- Saved data entries
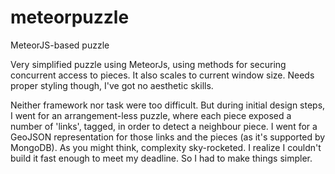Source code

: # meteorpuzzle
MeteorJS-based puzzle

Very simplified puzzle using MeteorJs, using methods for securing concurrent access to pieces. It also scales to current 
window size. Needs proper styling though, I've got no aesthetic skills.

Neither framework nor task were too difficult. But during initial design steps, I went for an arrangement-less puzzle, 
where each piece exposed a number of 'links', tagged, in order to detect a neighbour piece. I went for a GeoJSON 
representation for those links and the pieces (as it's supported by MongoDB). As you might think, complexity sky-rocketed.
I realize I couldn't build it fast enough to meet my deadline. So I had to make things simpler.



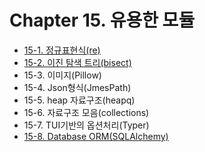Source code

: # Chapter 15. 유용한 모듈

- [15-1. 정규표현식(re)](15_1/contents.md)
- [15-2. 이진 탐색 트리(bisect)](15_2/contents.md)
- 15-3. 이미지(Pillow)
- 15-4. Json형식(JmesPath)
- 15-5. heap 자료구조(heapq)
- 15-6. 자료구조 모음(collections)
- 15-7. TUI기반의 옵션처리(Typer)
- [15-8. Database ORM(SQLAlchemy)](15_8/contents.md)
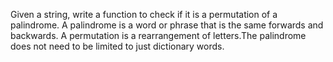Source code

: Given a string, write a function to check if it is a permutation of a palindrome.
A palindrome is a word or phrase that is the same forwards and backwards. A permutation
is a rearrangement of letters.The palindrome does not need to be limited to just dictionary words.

- To do
Look through the data above and return each line where the string "permutation" occurs.

- Exercise result
: Given a string, write a function to check if it is a permutation of a palindrome.
A palindrome is a word or phrase that is the same forwards and backwards. A permutation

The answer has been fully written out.